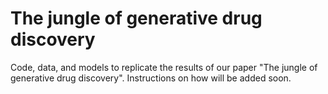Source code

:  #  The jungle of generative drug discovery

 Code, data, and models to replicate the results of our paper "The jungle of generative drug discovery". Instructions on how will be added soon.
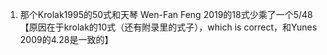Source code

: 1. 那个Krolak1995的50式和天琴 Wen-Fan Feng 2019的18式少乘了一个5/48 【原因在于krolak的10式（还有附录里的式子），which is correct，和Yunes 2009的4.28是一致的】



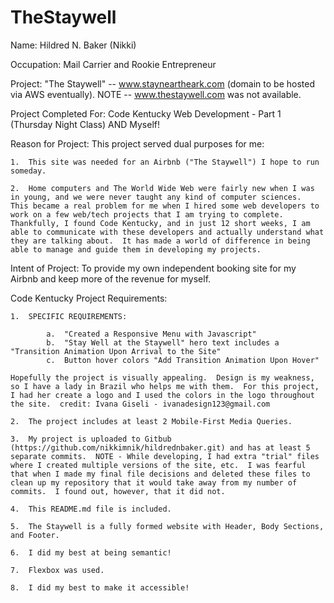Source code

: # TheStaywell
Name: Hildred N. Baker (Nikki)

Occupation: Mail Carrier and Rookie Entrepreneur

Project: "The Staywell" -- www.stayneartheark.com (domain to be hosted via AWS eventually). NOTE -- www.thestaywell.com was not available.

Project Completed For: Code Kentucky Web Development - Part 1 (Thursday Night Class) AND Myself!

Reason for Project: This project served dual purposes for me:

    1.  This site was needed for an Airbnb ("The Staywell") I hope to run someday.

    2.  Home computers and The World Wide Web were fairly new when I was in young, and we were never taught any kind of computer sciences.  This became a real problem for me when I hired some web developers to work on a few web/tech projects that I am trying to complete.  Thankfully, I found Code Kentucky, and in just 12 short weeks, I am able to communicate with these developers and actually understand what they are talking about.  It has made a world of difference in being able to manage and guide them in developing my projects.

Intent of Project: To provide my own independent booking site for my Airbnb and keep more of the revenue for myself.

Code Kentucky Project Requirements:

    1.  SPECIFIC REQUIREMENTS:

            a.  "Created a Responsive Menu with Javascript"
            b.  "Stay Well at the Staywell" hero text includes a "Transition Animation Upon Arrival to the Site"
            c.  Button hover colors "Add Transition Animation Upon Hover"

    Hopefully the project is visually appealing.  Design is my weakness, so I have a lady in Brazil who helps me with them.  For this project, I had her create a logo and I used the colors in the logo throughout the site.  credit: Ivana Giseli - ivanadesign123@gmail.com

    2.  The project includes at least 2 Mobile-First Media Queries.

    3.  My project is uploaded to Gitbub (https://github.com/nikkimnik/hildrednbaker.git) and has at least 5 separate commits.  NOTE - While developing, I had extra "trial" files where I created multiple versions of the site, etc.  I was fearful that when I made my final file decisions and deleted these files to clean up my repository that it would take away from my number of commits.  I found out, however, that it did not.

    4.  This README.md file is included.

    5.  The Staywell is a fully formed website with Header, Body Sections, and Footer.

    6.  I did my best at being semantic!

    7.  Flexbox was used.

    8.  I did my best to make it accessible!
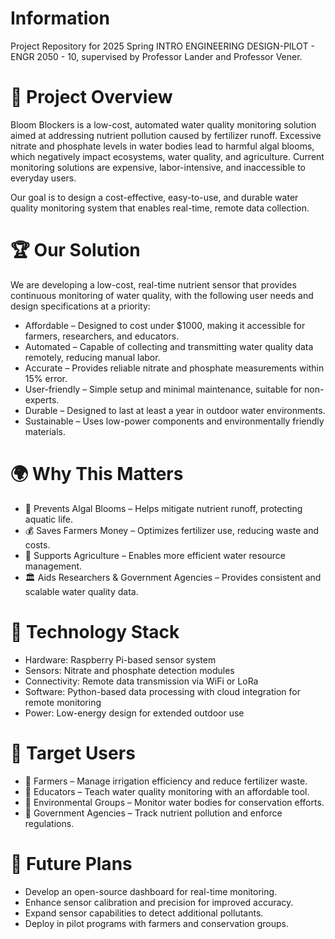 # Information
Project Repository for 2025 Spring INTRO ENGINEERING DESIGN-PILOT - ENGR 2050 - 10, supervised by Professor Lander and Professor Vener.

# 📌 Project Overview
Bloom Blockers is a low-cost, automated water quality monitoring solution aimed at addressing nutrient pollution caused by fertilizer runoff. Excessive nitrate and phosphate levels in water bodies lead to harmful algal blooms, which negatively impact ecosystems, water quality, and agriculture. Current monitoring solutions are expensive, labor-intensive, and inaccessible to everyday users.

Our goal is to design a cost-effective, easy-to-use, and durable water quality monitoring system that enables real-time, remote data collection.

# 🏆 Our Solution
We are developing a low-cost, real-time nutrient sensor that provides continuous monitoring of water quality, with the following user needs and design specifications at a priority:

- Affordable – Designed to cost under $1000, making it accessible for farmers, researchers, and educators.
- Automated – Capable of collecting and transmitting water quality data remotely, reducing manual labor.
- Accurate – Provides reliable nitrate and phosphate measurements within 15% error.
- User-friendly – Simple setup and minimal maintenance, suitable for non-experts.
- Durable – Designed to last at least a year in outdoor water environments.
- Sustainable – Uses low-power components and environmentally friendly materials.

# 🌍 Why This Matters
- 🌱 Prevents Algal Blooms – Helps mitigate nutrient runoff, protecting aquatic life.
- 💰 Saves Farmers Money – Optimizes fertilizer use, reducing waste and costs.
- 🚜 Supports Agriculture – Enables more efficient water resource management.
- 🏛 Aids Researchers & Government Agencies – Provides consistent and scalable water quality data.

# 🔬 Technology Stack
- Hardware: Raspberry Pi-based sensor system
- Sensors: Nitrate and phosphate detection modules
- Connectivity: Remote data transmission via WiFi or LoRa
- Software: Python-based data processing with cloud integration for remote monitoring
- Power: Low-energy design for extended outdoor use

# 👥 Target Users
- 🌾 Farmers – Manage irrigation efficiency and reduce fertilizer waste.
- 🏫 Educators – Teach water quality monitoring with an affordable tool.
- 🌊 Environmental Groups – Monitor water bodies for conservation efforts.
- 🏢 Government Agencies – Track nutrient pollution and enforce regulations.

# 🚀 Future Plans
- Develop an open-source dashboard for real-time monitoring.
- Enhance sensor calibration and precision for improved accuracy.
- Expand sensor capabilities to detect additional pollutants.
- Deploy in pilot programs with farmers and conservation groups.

§ THE TASK
The listing above should be repeated word for word, pictures removed.

§ EXPECTED ANSWER
Source code

:  #  The jungle of generative drug discovery

 Code, data, and models to replicate the results of our paper "The jungle of generative drug discovery". Instructions on how will be added soon.
Source code

: 1. 那个Krolak1995的50式和天琴 Wen-Fan Feng 2019的18式少乘了一个5/48 【原因在于krolak的10式（还有附录里的式子），which is correct，和Yunes 2009的4.28是一致的】



Source code

: # TheStaywell
Name: Hildred N. Baker (Nikki)

Occupation: Mail Carrier and Rookie Entrepreneur

Project: "The Staywell" -- www.stayneartheark.com (domain to be hosted via AWS eventually). NOTE -- www.thestaywell.com was not available.

Project Completed For: Code Kentucky Web Development - Part 1 (Thursday Night Class) AND Myself!

Reason for Project: This project served dual purposes for me:

    1.  This site was needed for an Airbnb ("The Staywell") I hope to run someday.

    2.  Home computers and The World Wide Web were fairly new when I was in young, and we were never taught any kind of computer sciences.  This became a real problem for me when I hired some web developers to work on a few web/tech projects that I am trying to complete.  Thankfully, I found Code Kentucky, and in just 12 short weeks, I am able to communicate with these developers and actually understand what they are talking about.  It has made a world of difference in being able to manage and guide them in developing my projects.

Intent of Project: To provide my own independent booking site for my Airbnb and keep more of the revenue for myself.

Code Kentucky Project Requirements:

    1.  SPECIFIC REQUIREMENTS:

            a.  "Created a Responsive Menu with Javascript"
            b.  "Stay Well at the Staywell" hero text includes a "Transition Animation Upon Arrival to the Site"
            c.  Button hover colors "Add Transition Animation Upon Hover"

    Hopefully the project is visually appealing.  Design is my weakness, so I have a lady in Brazil who helps me with them.  For this project, I had her create a logo and I used the colors in the logo throughout the site.  credit: Ivana Giseli - ivanadesign123@gmail.com

    2.  The project includes at least 2 Mobile-First Media Queries.

    3.  My project is uploaded to Gitbub (https://github.com/nikkimnik/hildrednbaker.git) and has at least 5 separate commits.  NOTE - While developing, I had extra "trial" files where I created multiple versions of the site, etc.  I was fearful that when I made my final file decisions and deleted these files to clean up my repository that it would take away from my number of commits.  I found out, however, that it did not.

    4.  This README.md file is included.

    5.  The Staywell is a fully formed website with Header, Body Sections, and Footer.

    6.  I did my best at being semantic!

    7.  Flexbox was used.

    8.  I did my best to make it accessible!
 # Information
Project Repository for 2025 Spring INTRO ENGINEERING DESIGN-PILOT - ENGR 2050 - 10, supervised by Professor Lander and Professor Vener.

# 📌 Project Overview
Bloom Blockers is a low-cost, automated water quality monitoring solution aimed at addressing nutrient pollution caused by fertilizer runoff. Excessive nitrate and phosphate levels in water bodies lead to harmful algal blooms, which negatively impact ecosystems, water quality, and agriculture. Current monitoring solutions are expensive, labor-intensive, and inaccessible to everyday users.

Our goal is to design a cost-effective, easy-to-use, and durable water quality monitoring system that enables real-time, remote data collection.

# 🏆 Our Solution
We are developing a low-cost, real-time nutrient sensor that provides continuous monitoring of water quality, with the following user needs and design specifications at a priority:

- Affordable – Designed to cost under $1000, making it accessible for farmers, researchers, and educators.
- Automated – Capable of collecting and transmitting water quality data remotely, reducing manual labor.
- Accurate – Provides reliable nitrate and phosphate measurements within 15% error.
- User-friendly – Simple setup and minimal maintenance, suitable for non-experts.
- Durable – Designed to last at least a year in outdoor water environments.
- Sustainable – Uses low-power components and environmentally friendly materials.

# 🌍 Why This Matters
- 🌱 Prevents Algal Blooms – Helps mitigate nutrient runoff, protecting aquatic life.
- 💰 Saves Farmers Money – Optimizes fertilizer use, reducing waste and costs.
- 🚜 Supports Agriculture – Enables more efficient water resource management.
- 🏛 Aids Researchers & Government Agencies – Provides consistent and scalable water quality data.

# 🔬 Technology Stack
- Hardware: Raspberry Pi-based sensor system
- Sensors: Nitrate and phosphate detection modules
- Connectivity: Remote data transmission via WiFi or LoRa
- Software: Python-based data processing with cloud integration for remote monitoring
- Power: Low-energy design for extended outdoor use

# 👥 Target Users
- 🌾 Farmers – Manage irrigation efficiency and reduce fertilizer waste.
- 🏫 Educators – Teach water quality monitoring with an affordable tool.
- 🌊 Environmental Groups – Monitor water bodies for conservation efforts.
- 🏢 Government Agencies – Track nutrient pollution and enforce regulations.

# 🚀 Future Plans
- Develop an open-source dashboard for real-time monitoring.
- Enhance sensor calibration and precision for improved accuracy.
- Expand sensor capabilities to detect additional pollutants.
- Deploy in pilot programs with farmers and conservation groups.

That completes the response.